Entries taken from a collection:
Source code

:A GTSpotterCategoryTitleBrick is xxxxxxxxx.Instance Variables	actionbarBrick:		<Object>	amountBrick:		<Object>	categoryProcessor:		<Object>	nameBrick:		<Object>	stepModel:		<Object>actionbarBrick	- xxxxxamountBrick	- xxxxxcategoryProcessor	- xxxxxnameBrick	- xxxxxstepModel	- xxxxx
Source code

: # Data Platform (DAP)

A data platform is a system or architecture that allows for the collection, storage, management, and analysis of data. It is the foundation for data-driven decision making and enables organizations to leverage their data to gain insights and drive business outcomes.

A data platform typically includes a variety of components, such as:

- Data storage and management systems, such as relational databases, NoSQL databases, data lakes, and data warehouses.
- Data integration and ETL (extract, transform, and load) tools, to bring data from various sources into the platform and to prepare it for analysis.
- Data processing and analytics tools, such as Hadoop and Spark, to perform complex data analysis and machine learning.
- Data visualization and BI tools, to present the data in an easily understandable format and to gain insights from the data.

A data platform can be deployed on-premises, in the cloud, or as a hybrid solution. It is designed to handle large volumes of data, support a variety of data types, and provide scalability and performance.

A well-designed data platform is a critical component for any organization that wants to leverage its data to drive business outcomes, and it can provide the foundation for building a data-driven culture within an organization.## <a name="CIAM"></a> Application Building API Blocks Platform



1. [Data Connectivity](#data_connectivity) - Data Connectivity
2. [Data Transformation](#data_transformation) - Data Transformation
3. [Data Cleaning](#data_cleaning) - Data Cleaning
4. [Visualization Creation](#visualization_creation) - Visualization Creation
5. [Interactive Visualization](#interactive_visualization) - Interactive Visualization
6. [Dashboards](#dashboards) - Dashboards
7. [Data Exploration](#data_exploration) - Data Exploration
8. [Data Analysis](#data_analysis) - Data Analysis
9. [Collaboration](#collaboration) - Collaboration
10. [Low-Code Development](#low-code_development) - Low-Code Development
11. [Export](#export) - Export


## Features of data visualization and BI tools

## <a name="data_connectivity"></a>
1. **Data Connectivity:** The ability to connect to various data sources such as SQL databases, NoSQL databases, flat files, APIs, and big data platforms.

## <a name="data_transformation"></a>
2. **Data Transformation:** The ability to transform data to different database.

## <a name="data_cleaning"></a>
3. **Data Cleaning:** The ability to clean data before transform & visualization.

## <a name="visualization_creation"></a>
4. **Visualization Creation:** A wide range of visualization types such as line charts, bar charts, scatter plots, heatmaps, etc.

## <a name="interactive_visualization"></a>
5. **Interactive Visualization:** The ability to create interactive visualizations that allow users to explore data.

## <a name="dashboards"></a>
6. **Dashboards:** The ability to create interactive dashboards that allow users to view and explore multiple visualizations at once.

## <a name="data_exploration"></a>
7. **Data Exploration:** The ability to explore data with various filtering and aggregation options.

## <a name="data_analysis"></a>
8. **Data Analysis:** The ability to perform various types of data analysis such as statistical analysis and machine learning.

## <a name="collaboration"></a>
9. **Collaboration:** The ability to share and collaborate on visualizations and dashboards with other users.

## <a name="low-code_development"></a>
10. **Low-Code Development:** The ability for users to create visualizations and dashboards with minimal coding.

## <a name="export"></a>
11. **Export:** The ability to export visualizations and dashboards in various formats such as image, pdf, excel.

(Work item) Set down the records above once more, exactly as given.

(Response)
Source code

:A GTSpotterCategoryTitleBrick is xxxxxxxxx.Instance Variables	actionbarBrick:		<Object>	amountBrick:		<Object>	categoryProcessor:		<Object>	nameBrick:		<Object>	stepModel:		<Object>actionbarBrick	- xxxxxamountBrick	- xxxxxcategoryProcessor	- xxxxxnameBrick	- xxxxxstepModel	- xxxxx
Source code

: # Data Platform (DAP)

A data platform is a system or architecture that allows for the collection, storage, management, and analysis of data. It is the foundation for data-driven decision making and enables organizations to leverage their data to gain insights and drive business outcomes.

A data platform typically includes a variety of components, such as:

- Data storage and management systems, such as relational databases, NoSQL databases, data lakes, and data warehouses.
- Data integration and ETL (extract, transform, and load) tools, to bring data from various sources into the platform and to prepare it for analysis.
- Data processing and analytics tools, such as Hadoop and Spark, to perform complex data analysis and machine learning.
- Data visualization and BI tools, to present the data in an easily understandable format and to gain insights from the data.

A data platform can be deployed on-premises, in the cloud, or as a hybrid solution. It is designed to handle large volumes of data, support a variety of data types, and provide scalability and performance.

A well-designed data platform is a critical component for any organization that wants to leverage its data to drive business outcomes, and it can provide the foundation for building a data-driven culture within an organization.## <a name="CIAM"></a> Application Building API Blocks Platform



1. [Data Connectivity](#data_connectivity) - Data Connectivity
2. [Data Transformation](#data_transformation) - Data Transformation
3. [Data Cleaning](#data_cleaning) - Data Cleaning
4. [Visualization Creation](#visualization_creation) - Visualization Creation
5. [Interactive Visualization](#interactive_visualization) - Interactive Visualization
6. [Dashboards](#dashboards) - Dashboards
7. [Data Exploration](#data_exploration) - Data Exploration
8. [Data Analysis](#data_analysis) - Data Analysis
9. [Collaboration](#collaboration) - Collaboration
10. [Low-Code Development](#low-code_development) - Low-Code Development
11. [Export](#export) - Export


## Features of data visualization and BI tools

## <a name="data_connectivity"></a>
1. **Data Connectivity:** The ability to connect to various data sources such as SQL databases, NoSQL databases, flat files, APIs, and big data platforms.

## <a name="data_transformation"></a>
2. **Data Transformation:** The ability to transform data to different database.

## <a name="data_cleaning"></a>
3. **Data Cleaning:** The ability to clean data before transform & visualization.

## <a name="visualization_creation"></a>
4. **Visualization Creation:** A wide range of visualization types such as line charts, bar charts, scatter plots, heatmaps, etc.

## <a name="interactive_visualization"></a>
5. **Interactive Visualization:** The ability to create interactive visualizations that allow users to explore data.

## <a name="dashboards"></a>
6. **Dashboards:** The ability to create interactive dashboards that allow users to view and explore multiple visualizations at once.

## <a name="data_exploration"></a>
7. **Data Exploration:** The ability to explore data with various filtering and aggregation options.

## <a name="data_analysis"></a>
8. **Data Analysis:** The ability to perform various types of data analysis such as statistical analysis and machine learning.

## <a name="collaboration"></a>
9. **Collaboration:** The ability to share and collaborate on visualizations and dashboards with other users.

## <a name="low-code_development"></a>
10. **Low-Code Development:** The ability for users to create visualizations and dashboards with minimal coding.

## <a name="export"></a>
11. **Export:** The ability to export visualizations and dashboards in various formats such as image, pdf, excel.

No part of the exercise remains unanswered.